▶ _What to work on_
Say only how many lines in the entries below contain the word "Japan".

▶ _Exercise material_
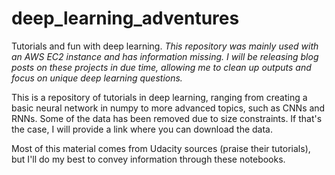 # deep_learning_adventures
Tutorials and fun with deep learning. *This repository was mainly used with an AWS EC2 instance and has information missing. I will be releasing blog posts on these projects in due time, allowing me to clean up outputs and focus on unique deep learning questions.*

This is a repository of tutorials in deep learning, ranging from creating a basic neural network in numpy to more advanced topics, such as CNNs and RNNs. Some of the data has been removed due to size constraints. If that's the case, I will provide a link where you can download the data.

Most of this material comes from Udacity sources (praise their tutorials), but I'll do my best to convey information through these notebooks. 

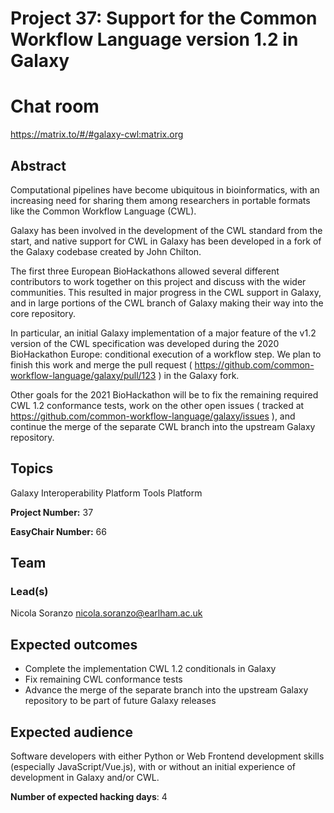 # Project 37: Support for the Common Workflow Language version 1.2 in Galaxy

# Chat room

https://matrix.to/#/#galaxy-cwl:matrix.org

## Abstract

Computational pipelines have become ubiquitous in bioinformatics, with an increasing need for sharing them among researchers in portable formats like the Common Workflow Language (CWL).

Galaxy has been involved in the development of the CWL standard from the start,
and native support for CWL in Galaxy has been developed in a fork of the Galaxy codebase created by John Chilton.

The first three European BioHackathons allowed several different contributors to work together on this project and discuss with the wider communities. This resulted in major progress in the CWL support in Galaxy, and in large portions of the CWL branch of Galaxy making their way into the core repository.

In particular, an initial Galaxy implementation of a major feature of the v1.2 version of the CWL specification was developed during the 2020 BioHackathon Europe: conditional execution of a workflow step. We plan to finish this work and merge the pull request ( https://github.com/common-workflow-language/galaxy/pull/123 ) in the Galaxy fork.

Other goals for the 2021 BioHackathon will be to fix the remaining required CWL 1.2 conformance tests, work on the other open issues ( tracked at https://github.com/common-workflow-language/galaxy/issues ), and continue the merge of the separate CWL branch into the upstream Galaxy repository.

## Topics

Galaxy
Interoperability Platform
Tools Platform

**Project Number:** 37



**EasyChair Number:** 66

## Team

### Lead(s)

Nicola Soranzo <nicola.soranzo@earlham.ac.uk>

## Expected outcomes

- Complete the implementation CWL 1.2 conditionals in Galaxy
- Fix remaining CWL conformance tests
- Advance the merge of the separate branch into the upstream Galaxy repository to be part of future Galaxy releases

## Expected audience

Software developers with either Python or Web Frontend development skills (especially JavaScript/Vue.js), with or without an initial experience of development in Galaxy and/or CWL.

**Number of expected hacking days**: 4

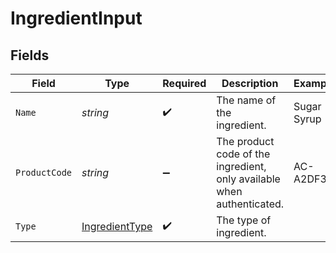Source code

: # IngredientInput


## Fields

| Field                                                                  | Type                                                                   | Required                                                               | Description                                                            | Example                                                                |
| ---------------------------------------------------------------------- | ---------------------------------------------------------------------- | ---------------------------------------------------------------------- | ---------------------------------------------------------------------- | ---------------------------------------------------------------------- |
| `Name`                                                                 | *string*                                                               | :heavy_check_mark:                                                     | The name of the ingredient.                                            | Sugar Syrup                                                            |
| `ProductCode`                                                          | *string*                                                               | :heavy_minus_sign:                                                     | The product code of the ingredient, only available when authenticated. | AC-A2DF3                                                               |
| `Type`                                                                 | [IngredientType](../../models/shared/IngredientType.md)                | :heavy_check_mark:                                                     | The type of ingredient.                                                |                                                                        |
...
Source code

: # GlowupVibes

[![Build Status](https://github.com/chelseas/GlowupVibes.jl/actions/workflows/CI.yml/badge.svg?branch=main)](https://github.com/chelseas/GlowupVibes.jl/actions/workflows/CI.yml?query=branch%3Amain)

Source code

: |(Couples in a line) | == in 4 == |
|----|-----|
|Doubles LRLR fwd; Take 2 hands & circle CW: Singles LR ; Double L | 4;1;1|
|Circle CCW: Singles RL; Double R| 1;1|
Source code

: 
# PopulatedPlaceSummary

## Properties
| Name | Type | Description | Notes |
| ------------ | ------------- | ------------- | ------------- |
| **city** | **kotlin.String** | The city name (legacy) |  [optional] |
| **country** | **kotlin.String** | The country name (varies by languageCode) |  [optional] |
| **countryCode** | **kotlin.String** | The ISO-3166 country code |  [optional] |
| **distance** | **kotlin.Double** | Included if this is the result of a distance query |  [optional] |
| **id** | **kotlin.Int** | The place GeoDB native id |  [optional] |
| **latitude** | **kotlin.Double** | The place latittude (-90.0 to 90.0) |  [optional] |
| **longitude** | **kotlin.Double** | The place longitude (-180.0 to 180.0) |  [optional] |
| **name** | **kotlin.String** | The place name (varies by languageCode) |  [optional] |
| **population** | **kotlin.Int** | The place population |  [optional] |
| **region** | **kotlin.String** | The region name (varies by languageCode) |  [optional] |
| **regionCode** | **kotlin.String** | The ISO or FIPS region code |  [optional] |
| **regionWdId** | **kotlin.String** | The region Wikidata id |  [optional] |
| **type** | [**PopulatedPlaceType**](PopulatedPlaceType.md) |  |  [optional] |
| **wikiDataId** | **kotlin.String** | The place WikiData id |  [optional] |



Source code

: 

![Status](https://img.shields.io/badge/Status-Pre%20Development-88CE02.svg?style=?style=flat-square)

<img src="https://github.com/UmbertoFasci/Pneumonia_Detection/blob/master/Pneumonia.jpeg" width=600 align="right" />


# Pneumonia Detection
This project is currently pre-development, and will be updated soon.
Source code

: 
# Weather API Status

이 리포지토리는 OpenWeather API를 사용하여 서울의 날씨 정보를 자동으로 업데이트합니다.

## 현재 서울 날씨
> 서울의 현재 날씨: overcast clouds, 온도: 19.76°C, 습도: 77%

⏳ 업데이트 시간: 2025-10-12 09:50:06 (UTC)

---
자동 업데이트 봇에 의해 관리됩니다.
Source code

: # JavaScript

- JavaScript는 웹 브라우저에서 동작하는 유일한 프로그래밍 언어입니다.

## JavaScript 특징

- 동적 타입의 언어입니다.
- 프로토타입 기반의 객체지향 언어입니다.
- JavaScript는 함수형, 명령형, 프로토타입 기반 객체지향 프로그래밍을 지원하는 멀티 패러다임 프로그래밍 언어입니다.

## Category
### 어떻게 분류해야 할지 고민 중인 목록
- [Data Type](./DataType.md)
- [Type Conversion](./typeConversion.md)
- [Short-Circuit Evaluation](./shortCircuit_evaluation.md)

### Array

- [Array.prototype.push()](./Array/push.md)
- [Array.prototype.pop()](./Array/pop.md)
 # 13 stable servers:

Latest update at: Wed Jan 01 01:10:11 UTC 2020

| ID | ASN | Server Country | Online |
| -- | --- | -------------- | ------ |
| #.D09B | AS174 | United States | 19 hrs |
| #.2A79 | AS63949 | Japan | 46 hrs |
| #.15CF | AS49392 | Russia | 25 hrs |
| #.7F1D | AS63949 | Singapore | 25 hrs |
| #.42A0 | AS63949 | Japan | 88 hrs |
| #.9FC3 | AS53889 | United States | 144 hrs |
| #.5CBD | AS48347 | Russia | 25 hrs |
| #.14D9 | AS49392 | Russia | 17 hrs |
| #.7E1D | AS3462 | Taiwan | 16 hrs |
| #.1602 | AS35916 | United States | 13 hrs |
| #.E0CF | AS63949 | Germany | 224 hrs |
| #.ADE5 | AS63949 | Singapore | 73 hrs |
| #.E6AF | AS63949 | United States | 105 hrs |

▶ _Expected output_
2